***** AVAILABLE DATA *****

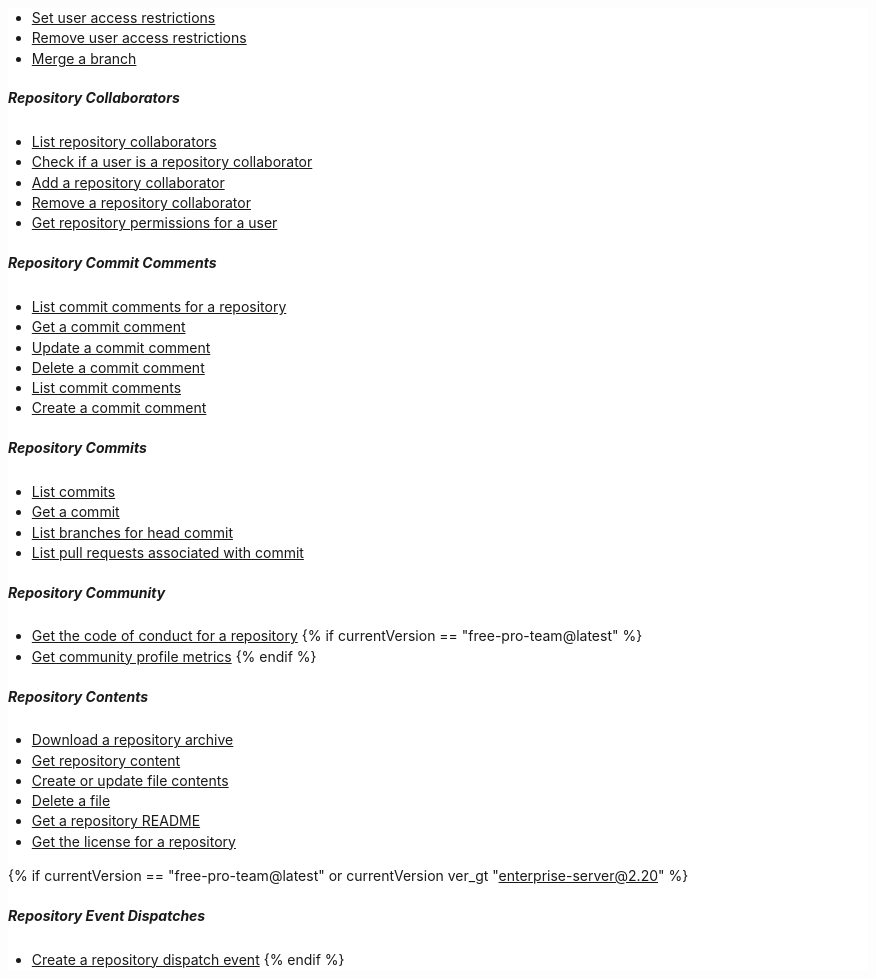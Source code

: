 * [Set user access restrictions](/v3/repos/branches/#set-user-access-restrictions)
* [Remove user access restrictions](/v3/repos/branches/#remove-user-access-restrictions)
* [Merge a branch](/v3/repos/merging/#merge-a-branch)

##### Repository Collaborators

* [List repository collaborators](/v3/repos/collaborators/#list-repository-collaborators)
* [Check if a user is a repository collaborator](/v3/repos/collaborators/#check-if-a-user-is-a-repository-collaborator)
* [Add a repository collaborator](/v3/repos/collaborators/#add-a-repository-collaborator)
* [Remove a repository collaborator](/v3/repos/collaborators/#remove-a-repository-collaborator)
* [Get repository permissions for a user](/v3/repos/collaborators/#get-repository-permissions-for-a-user)

##### Repository Commit Comments

* [List commit comments for a repository](/v3/repos/comments/#list-commit-comments-for-a-repository)
* [Get a commit comment](/v3/repos/comments/#get-a-commit-comment)
* [Update a commit comment](/v3/repos/comments/#update-a-commit-comment)
* [Delete a commit comment](/v3/repos/comments/#delete-a-commit-comment)
* [List commit comments](/v3/repos/comments/#list-commit-comments)
* [Create a commit comment](/v3/repos/comments/#create-a-commit-comment)

##### Repository Commits

* [List commits](/v3/repos/commits/#list-commits)
* [Get a commit](/v3/repos/commits/#get-a-commit)
* [List branches for head commit](/v3/repos/commits/#list-branches-for-head-commit)
* [List pull requests associated with commit](/v3/repos/commits/#list-pull-requests-associated-with-commit)

##### Repository Community

* [Get the code of conduct for a repository](/v3/codes_of_conduct/#get-the-code-of-conduct-for-a-repository)
{% if currentVersion == "free-pro-team@latest" %}
* [Get community profile metrics](/v3/repos/community/#get-community-profile-metrics)
{% endif %}

##### Repository Contents

* [Download a repository archive](/v3/repos/contents/#download-a-repository-archive)
* [Get repository content](/v3/repos/contents/#get-repository-content)
* [Create or update file contents](/v3/repos/contents/#create-or-update-file-contents)
* [Delete a file](/v3/repos/contents/#delete-a-file)
* [Get a repository README](/v3/repos/contents/#get-a-repository-readme)
* [Get the license for a repository](/v3/licenses/#get-the-license-for-a-repository)

{% if currentVersion == "free-pro-team@latest" or currentVersion ver_gt "enterprise-server@2.20" %}
##### Repository Event Dispatches

* [Create a repository dispatch event](/v3/repos/#create-a-repository-dispatch-event)
{% endif %}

*****

Pull every line with the word "Delete" from the data.

* [Delete a commit comment](/v3/repos/comments/#delete-a-commit-comment)
* [Delete a file](/v3/repos/contents/#delete-a-file)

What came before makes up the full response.